Though Obama ultimately won NEA's support in the 2008 general election, teachers unions have been lukewarm or cold to him ever since. The administration has pushed policies the unions largely reject, such as teacher evaluations based on student test scores. Last year, delegates at NEA's national convention passed a resolution calling for Education Secretary Arne Duncan to resign.

Mueller, the Wisconsin teacher, said she voted for Obama twice and now regrets it. She said she fears Clinton will continue more of Obama's education policies. "I do think she will carry that on," Mueller said.

Thousands of delegates to the NEA's July 4 annual convention will have a chance to vote on a candidate to endorse in the general election.

Eskelsen García said it's Clinton's longstanding commitment to children and health care issues that has her and others convinced Clinton is the best candidate. She noted in 1999, NEA awarded Clinton its highest honor, the "Friend of Education" award.

"Everyone was just blown away by the fact that she said, 'I have an open door. When somebody wants to talk to me, they can come in and talk to me,'" Eskelsen García said about Saturday's meeting.

Clinton has long advocated for early childhood programs, an issue important to many teachers. Last year, she launched a campaign encouraging parents to talk, read and sing to their babies. And Clinton broke with the Obama administration to back a key union priority just this week. She said she backs repealing the so-called Cadillac tax on pricey health care plans.

But not all of her education positions are universally liked by teachers. At an early campaign stop in Iowa, Clinton said she supports the concept of the Common Core standards. She opposes the use of vouchers that use public money to send students to private schools, but has said she supports charter schools that are "held to the same standards" as public schools.

On the trail, Clinton has pointedly devoted more energy to her college affordability proposal. That's, in part, likely a reflection of how politicized K-12 education issues have become. K-12 politics have divided the Democratic Party's historically allied teachers unions and so-called reformers who back charter schools and other forms of school choice as well as using strong accountability measures such as test scores to evaluate teachers and schools.

Clinton has had a keen interest in K-12 education dating to her early days as first lady of Arkansas. Then-Gov. Bill Clinton tasked his wife with reforming education in Arkansas.

Would Clinton have won the teachers' endorsement back then? Consider that one the ideas of the education standards committee she led back then was calling for competency tests for all teachers, which teachers hated.

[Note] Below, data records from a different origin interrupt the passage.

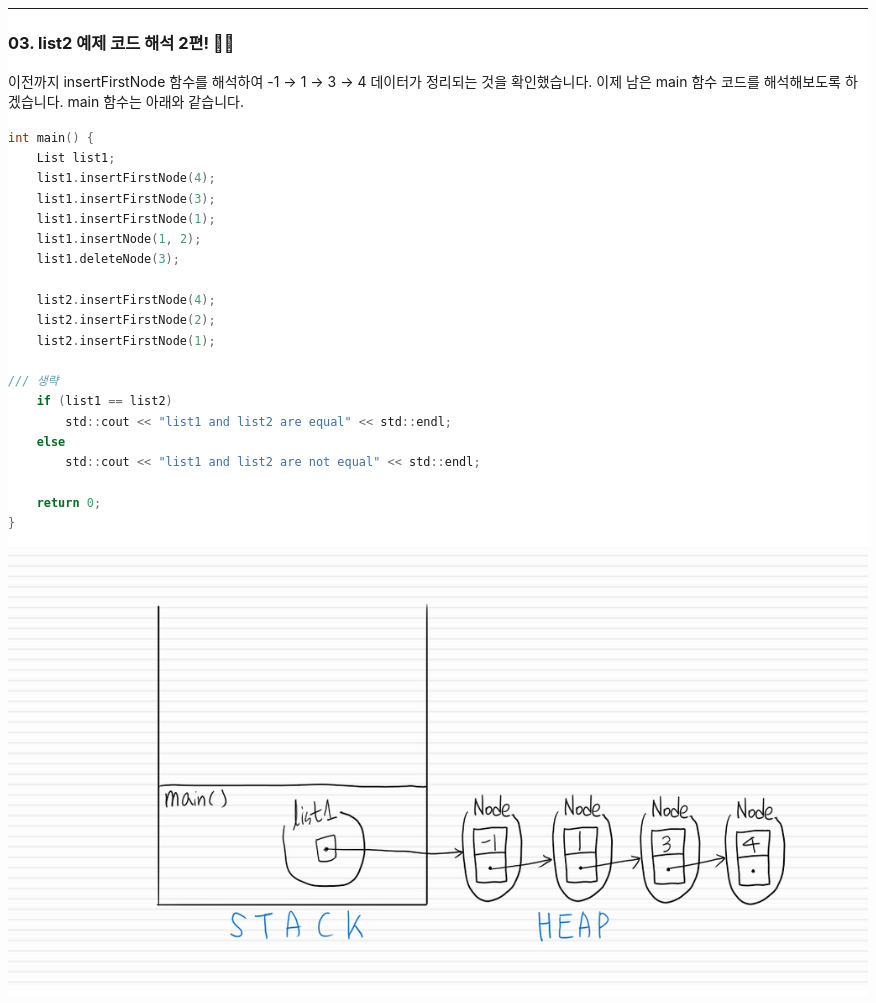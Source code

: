 ---
###  03. list2 예제 코드 해석 2편! 👀👀

이전까지 insertFirstNode 함수를 해석하여  -1 → 1 → 3 → 4 데이터가 정리되는 것을 확인했습니다. 이제 남은 main 함수 코드를 해석해보도록 하겠습니다. main 함수는 아래와 같습니다.

```c
int main() {
	List list1;
	list1.insertFirstNode(4);
	list1.insertFirstNode(3);
	list1.insertFirstNode(1);
	list1.insertNode(1, 2);
	list1.deleteNode(3);

    list2.insertFirstNode(4);
    list2.insertFirstNode(2);
    list2.insertFirstNode(1);
    
/// 생략
	if (list1 == list2)
		std::cout << "list1 and list2 are equal" << std::endl;
	else
		std::cout << "list1 and list2 are not equal" << std::endl;
	
	return 0;
}
```

<center><img src="/assets/images/posts/linked list2(1).PNG" width="100%" height="100%"></center>
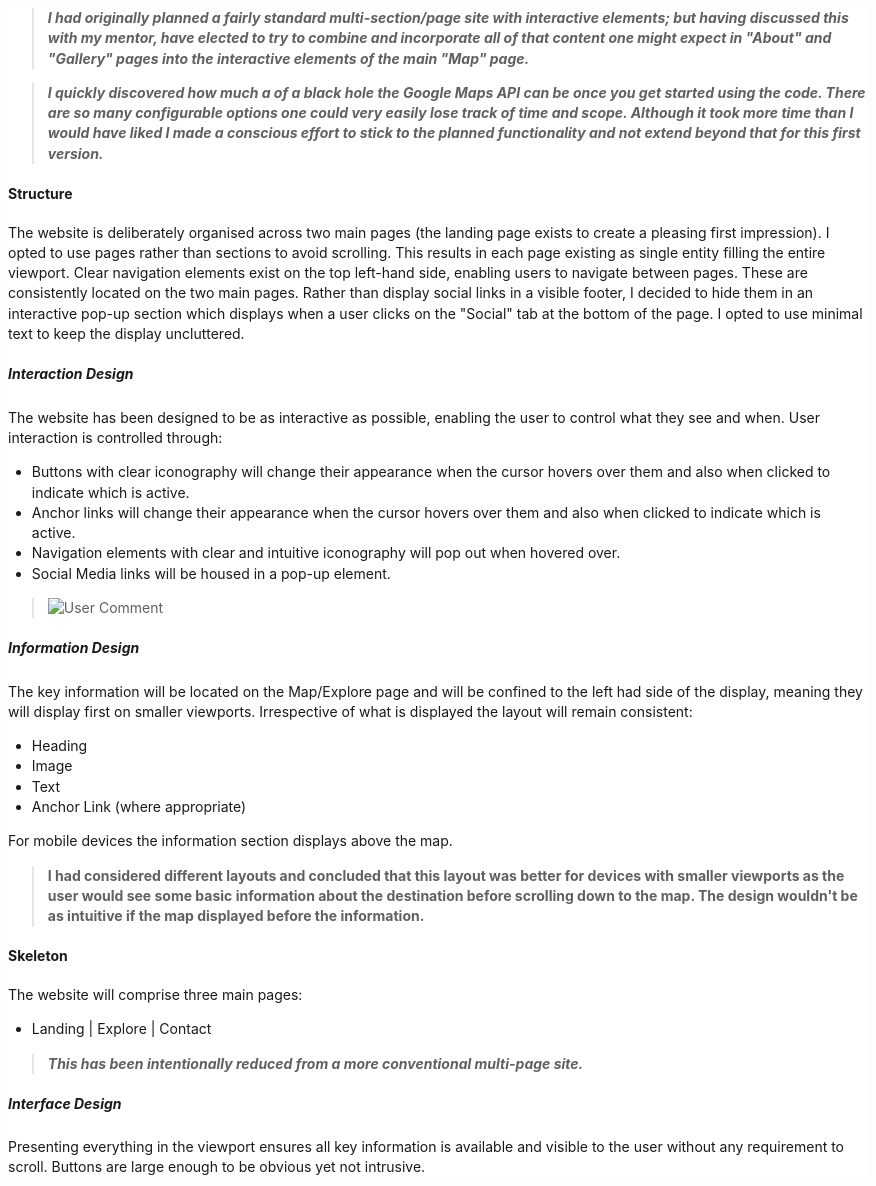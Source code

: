 >**_I had originally planned a fairly standard multi-section/page site with interactive elements; but having discussed this with my mentor, have elected to try to combine and incorporate all of that content one might expect in "About" and "Gallery" pages into the interactive elements of the main "Map" page._**

>**_I quickly discovered how much a of a black hole the Google Maps API can be once you get started using the code. There are so many configurable options one could very easily lose track of time and scope. Although it took more time than I would have liked I made a conscious effort to stick to the planned functionality and not extend beyond that for this first version._**

#### **Structure**  
The website is deliberately organised across two main pages (the landing page exists to create a pleasing first impression). I opted to use pages rather than sections to avoid scrolling. This results in each page existing as single entity filling the entire viewport.
Clear navigation elements exist on the top left-hand side, enabling users to navigate between pages. These are consistently located on the two main pages.
Rather than display social links in a visible footer, I decided to hide them in an interactive pop-up section which displays when a user clicks on the "Social" tab at the bottom of the page.
I opted to use minimal text to keep the display uncluttered.

##### Interaction Design
The website has been designed to be as interactive as possible, enabling the user to control what they see and when.
User interaction is controlled through:
  - Buttons with clear iconography will change their appearance when the cursor hovers over them and also when clicked to indicate which is active. 
  - Anchor links will change their appearance when the cursor hovers over them and also when clicked to indicate which is active.
  - Navigation elements with clear and intuitive iconography will pop out when hovered over.
  - Social Media links will be housed in a pop-up element.
>![User Comment](https://github.com/GazzaJ/CI-MS2-Discover-Kefalonia/blob/master/readme-img/muser-comment.png "User Comment")

##### Information Design
The key information will be located on the Map/Explore page and will be confined to the left had side of the display, meaning they will display first on smaller viewports. Irrespective of what is displayed the layout will remain consistent:
  - Heading
  - Image
  - Text
  - Anchor Link (where appropriate)

For mobile devices the information section displays above the map.
>**I had considered different layouts and concluded that this layout was better for devices with smaller viewports as the user would see some basic information about the destination before scrolling down to the map. The design wouldn't be as intuitive if the map displayed before the information.**

#### **Skeleton** 
The website will comprise three main pages: 
- Landing | Explore | Contact
>**_This has been intentionally reduced from a more conventional multi-page site._**

##### Interface Design
Presenting everything in the viewport ensures all key information is available and visible to the user without any requirement to scroll. Buttons are large enough to be obvious yet not intrusive.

Arkansas wanted to require teachers to pass the test to keep their jobs. Teachers who failed had to get more training.

"Over and over again I was asked, 'What are you going to do about all the incompetent teachers?'" Clinton told the Arkansas Democrat-Gazette in 1984, according to Politifact Florida.

Now, many teachers and both unions fume over evaluations pushed by the Obama administration that judge them at least in part based on their students' test scores.

The NEA statement announcing the endorsement included quotes from teachers praising Clinton's work to protect special education services and public schools, along with a pledge about testing.

"Clinton will reduce the role of standardized tests in public education because she agrees with educators that no bubble test can measure a student's curiosity. Teachers need more time to teach and students need more time for learning," the NEA said.